* YOUR TASK: Here is a listing; restate all of it exactly.

* DATA FOR THIS EXERCISE:
....

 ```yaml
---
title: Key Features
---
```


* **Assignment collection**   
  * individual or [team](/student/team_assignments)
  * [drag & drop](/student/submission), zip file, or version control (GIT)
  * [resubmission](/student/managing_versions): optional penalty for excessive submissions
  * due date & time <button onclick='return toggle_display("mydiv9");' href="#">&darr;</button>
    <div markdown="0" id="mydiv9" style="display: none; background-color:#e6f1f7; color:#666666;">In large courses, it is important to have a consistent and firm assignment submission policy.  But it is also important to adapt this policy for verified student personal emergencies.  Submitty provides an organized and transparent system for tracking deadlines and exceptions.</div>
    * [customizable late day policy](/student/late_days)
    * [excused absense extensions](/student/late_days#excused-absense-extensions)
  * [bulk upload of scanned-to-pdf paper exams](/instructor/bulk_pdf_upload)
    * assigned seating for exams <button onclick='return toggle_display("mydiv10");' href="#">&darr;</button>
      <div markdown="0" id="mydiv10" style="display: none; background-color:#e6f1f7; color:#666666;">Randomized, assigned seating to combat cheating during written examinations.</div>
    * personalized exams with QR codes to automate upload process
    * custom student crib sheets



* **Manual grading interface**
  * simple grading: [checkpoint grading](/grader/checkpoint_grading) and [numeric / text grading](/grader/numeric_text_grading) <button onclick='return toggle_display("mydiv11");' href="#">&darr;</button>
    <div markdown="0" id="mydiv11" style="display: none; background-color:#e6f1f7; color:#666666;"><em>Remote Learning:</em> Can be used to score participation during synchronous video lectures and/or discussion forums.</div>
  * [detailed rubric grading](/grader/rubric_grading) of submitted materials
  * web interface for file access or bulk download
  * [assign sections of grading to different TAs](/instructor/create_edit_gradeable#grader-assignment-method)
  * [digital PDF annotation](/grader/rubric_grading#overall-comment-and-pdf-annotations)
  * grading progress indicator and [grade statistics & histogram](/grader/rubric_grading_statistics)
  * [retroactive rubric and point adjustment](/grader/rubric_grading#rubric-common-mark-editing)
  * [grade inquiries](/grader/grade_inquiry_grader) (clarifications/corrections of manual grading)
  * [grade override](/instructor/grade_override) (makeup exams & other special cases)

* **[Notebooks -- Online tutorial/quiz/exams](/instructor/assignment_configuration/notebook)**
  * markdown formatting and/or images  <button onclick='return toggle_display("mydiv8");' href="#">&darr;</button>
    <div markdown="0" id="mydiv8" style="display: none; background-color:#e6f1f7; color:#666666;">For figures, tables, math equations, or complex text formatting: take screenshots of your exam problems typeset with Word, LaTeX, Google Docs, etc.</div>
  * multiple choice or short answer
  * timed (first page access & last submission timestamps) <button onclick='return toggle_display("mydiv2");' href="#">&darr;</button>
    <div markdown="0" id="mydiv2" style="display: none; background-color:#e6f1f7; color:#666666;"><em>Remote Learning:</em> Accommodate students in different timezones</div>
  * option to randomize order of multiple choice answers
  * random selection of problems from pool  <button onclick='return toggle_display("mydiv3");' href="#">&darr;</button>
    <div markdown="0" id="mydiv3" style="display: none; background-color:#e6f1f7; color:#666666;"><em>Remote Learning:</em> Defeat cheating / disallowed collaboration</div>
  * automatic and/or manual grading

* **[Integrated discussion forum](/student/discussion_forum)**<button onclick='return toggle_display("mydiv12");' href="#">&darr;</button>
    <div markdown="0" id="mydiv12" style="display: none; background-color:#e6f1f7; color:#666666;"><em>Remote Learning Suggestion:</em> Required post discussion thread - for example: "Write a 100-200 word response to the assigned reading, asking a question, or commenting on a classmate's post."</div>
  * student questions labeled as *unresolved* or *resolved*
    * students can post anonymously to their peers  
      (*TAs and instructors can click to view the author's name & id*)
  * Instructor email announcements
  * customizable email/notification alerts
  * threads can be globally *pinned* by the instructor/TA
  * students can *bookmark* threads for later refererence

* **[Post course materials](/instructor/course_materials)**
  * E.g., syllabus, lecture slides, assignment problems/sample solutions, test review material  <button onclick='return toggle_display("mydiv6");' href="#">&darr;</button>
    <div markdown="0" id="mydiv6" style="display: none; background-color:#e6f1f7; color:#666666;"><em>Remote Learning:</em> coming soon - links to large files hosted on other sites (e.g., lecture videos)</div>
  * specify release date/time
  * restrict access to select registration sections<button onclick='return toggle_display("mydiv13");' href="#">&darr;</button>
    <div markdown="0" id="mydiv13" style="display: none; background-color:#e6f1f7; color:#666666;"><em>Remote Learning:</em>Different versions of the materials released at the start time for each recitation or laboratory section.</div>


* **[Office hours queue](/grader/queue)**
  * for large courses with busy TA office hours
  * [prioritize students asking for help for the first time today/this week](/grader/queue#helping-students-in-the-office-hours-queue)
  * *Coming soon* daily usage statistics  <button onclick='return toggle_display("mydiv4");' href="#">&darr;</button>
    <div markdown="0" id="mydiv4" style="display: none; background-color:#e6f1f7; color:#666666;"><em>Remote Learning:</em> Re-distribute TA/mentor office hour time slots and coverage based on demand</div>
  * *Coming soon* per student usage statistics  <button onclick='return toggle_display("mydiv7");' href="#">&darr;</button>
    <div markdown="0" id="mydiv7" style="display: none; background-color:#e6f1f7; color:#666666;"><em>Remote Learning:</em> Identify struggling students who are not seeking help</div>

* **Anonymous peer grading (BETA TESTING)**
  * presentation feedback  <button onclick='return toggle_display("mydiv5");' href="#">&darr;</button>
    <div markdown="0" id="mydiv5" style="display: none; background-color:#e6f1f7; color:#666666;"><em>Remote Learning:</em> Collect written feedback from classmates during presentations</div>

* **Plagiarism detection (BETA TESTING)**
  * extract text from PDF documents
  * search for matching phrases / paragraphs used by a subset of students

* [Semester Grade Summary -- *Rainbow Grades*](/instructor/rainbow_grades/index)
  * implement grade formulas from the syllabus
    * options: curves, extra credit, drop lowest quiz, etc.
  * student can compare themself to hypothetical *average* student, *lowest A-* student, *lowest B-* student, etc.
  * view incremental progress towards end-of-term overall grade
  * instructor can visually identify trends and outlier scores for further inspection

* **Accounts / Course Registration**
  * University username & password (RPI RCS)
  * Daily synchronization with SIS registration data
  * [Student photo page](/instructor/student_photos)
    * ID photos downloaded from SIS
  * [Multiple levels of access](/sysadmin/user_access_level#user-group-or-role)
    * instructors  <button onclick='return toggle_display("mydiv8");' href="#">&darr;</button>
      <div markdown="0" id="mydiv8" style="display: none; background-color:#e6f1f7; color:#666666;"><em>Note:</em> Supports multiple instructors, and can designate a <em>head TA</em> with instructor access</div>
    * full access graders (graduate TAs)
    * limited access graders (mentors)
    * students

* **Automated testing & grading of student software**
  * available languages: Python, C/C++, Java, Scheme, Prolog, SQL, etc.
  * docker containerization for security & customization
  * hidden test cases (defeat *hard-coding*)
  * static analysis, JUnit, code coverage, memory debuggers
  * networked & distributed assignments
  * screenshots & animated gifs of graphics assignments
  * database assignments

....

* PROBLEM SOLUTION:
 ```yaml
---
title: Key Features
---
```


* **Assignment collection**   
  * individual or [team](/student/team_assignments)
  * [drag & drop](/student/submission), zip file, or version control (GIT)
  * [resubmission](/student/managing_versions): optional penalty for excessive submissions
  * due date & time <button onclick='return toggle_display("mydiv9");' href="#">&darr;</button>
    <div markdown="0" id="mydiv9" style="display: none; background-color:#e6f1f7; color:#666666;">In large courses, it is important to have a consistent and firm assignment submission policy.  But it is also important to adapt this policy for verified student personal emergencies.  Submitty provides an organized and transparent system for tracking deadlines and exceptions.</div>
    * [customizable late day policy](/student/late_days)
    * [excused absense extensions](/student/late_days#excused-absense-extensions)
  * [bulk upload of scanned-to-pdf paper exams](/instructor/bulk_pdf_upload)
    * assigned seating for exams <button onclick='return toggle_display("mydiv10");' href="#">&darr;</button>
      <div markdown="0" id="mydiv10" style="display: none; background-color:#e6f1f7; color:#666666;">Randomized, assigned seating to combat cheating during written examinations.</div>
    * personalized exams with QR codes to automate upload process
    * custom student crib sheets



* **Manual grading interface**
  * simple grading: [checkpoint grading](/grader/checkpoint_grading) and [numeric / text grading](/grader/numeric_text_grading) <button onclick='return toggle_display("mydiv11");' href="#">&darr;</button>
    <div markdown="0" id="mydiv11" style="display: none; background-color:#e6f1f7; color:#666666;"><em>Remote Learning:</em> Can be used to score participation during synchronous video lectures and/or discussion forums.</div>
  * [detailed rubric grading](/grader/rubric_grading) of submitted materials
  * web interface for file access or bulk download
  * [assign sections of grading to different TAs](/instructor/create_edit_gradeable#grader-assignment-method)
  * [digital PDF annotation](/grader/rubric_grading#overall-comment-and-pdf-annotations)
  * grading progress indicator and [grade statistics & histogram](/grader/rubric_grading_statistics)
  * [retroactive rubric and point adjustment](/grader/rubric_grading#rubric-common-mark-editing)
  * [grade inquiries](/grader/grade_inquiry_grader) (clarifications/corrections of manual grading)
  * [grade override](/instructor/grade_override) (makeup exams & other special cases)

* **[Notebooks -- Online tutorial/quiz/exams](/instructor/assignment_configuration/notebook)**
  * markdown formatting and/or images  <button onclick='return toggle_display("mydiv8");' href="#">&darr;</button>
    <div markdown="0" id="mydiv8" style="display: none; background-color:#e6f1f7; color:#666666;">For figures, tables, math equations, or complex text formatting: take screenshots of your exam problems typeset with Word, LaTeX, Google Docs, etc.</div>
  * multiple choice or short answer
  * timed (first page access & last submission timestamps) <button onclick='return toggle_display("mydiv2");' href="#">&darr;</button>
    <div markdown="0" id="mydiv2" style="display: none; background-color:#e6f1f7; color:#666666;"><em>Remote Learning:</em> Accommodate students in different timezones</div>
  * option to randomize order of multiple choice answers
  * random selection of problems from pool  <button onclick='return toggle_display("mydiv3");' href="#">&darr;</button>
    <div markdown="0" id="mydiv3" style="display: none; background-color:#e6f1f7; color:#666666;"><em>Remote Learning:</em> Defeat cheating / disallowed collaboration</div>
  * automatic and/or manual grading

* **[Integrated discussion forum](/student/discussion_forum)**<button onclick='return toggle_display("mydiv12");' href="#">&darr;</button>
    <div markdown="0" id="mydiv12" style="display: none; background-color:#e6f1f7; color:#666666;"><em>Remote Learning Suggestion:</em> Required post discussion thread - for example: "Write a 100-200 word response to the assigned reading, asking a question, or commenting on a classmate's post."</div>
  * student questions labeled as *unresolved* or *resolved*
    * students can post anonymously to their peers  
      (*TAs and instructors can click to view the author's name & id*)
  * Instructor email announcements
  * customizable email/notification alerts
  * threads can be globally *pinned* by the instructor/TA
  * students can *bookmark* threads for later refererence

* **[Post course materials](/instructor/course_materials)**
  * E.g., syllabus, lecture slides, assignment problems/sample solutions, test review material  <button onclick='return toggle_display("mydiv6");' href="#">&darr;</button>
    <div markdown="0" id="mydiv6" style="display: none; background-color:#e6f1f7; color:#666666;"><em>Remote Learning:</em> coming soon - links to large files hosted on other sites (e.g., lecture videos)</div>
  * specify release date/time
  * restrict access to select registration sections<button onclick='return toggle_display("mydiv13");' href="#">&darr;</button>
    <div markdown="0" id="mydiv13" style="display: none; background-color:#e6f1f7; color:#666666;"><em>Remote Learning:</em>Different versions of the materials released at the start time for each recitation or laboratory section.</div>


* **[Office hours queue](/grader/queue)**
  * for large courses with busy TA office hours
  * [prioritize students asking for help for the first time today/this week](/grader/queue#helping-students-in-the-office-hours-queue)
  * *Coming soon* daily usage statistics  <button onclick='return toggle_display("mydiv4");' href="#">&darr;</button>
    <div markdown="0" id="mydiv4" style="display: none; background-color:#e6f1f7; color:#666666;"><em>Remote Learning:</em> Re-distribute TA/mentor office hour time slots and coverage based on demand</div>
  * *Coming soon* per student usage statistics  <button onclick='return toggle_display("mydiv7");' href="#">&darr;</button>
    <div markdown="0" id="mydiv7" style="display: none; background-color:#e6f1f7; color:#666666;"><em>Remote Learning:</em> Identify struggling students who are not seeking help</div>

* **Anonymous peer grading (BETA TESTING)**
  * presentation feedback  <button onclick='return toggle_display("mydiv5");' href="#">&darr;</button>
    <div markdown="0" id="mydiv5" style="display: none; background-color:#e6f1f7; color:#666666;"><em>Remote Learning:</em> Collect written feedback from classmates during presentations</div>

* **Plagiarism detection (BETA TESTING)**
  * extract text from PDF documents
  * search for matching phrases / paragraphs used by a subset of students

* [Semester Grade Summary -- *Rainbow Grades*](/instructor/rainbow_grades/index)
  * implement grade formulas from the syllabus
    * options: curves, extra credit, drop lowest quiz, etc.
  * student can compare themself to hypothetical *average* student, *lowest A-* student, *lowest B-* student, etc.
  * view incremental progress towards end-of-term overall grade
  * instructor can visually identify trends and outlier scores for further inspection

* **Accounts / Course Registration**
  * University username & password (RPI RCS)
  * Daily synchronization with SIS registration data
  * [Student photo page](/instructor/student_photos)
    * ID photos downloaded from SIS
  * [Multiple levels of access](/sysadmin/user_access_level#user-group-or-role)
    * instructors  <button onclick='return toggle_display("mydiv8");' href="#">&darr;</button>
      <div markdown="0" id="mydiv8" style="display: none; background-color:#e6f1f7; color:#666666;"><em>Note:</em> Supports multiple instructors, and can designate a <em>head TA</em> with instructor access</div>
    * full access graders (graduate TAs)
    * limited access graders (mentors)
    * students

* **Automated testing & grading of student software**
  * available languages: Python, C/C++, Java, Scheme, Prolog, SQL, etc.
  * docker containerization for security & customization
  * hidden test cases (defeat *hard-coding*)
  * static analysis, JUnit, code coverage, memory debuggers
  * networked & distributed assignments
  * screenshots & animated gifs of graphics assignments
  * database assignments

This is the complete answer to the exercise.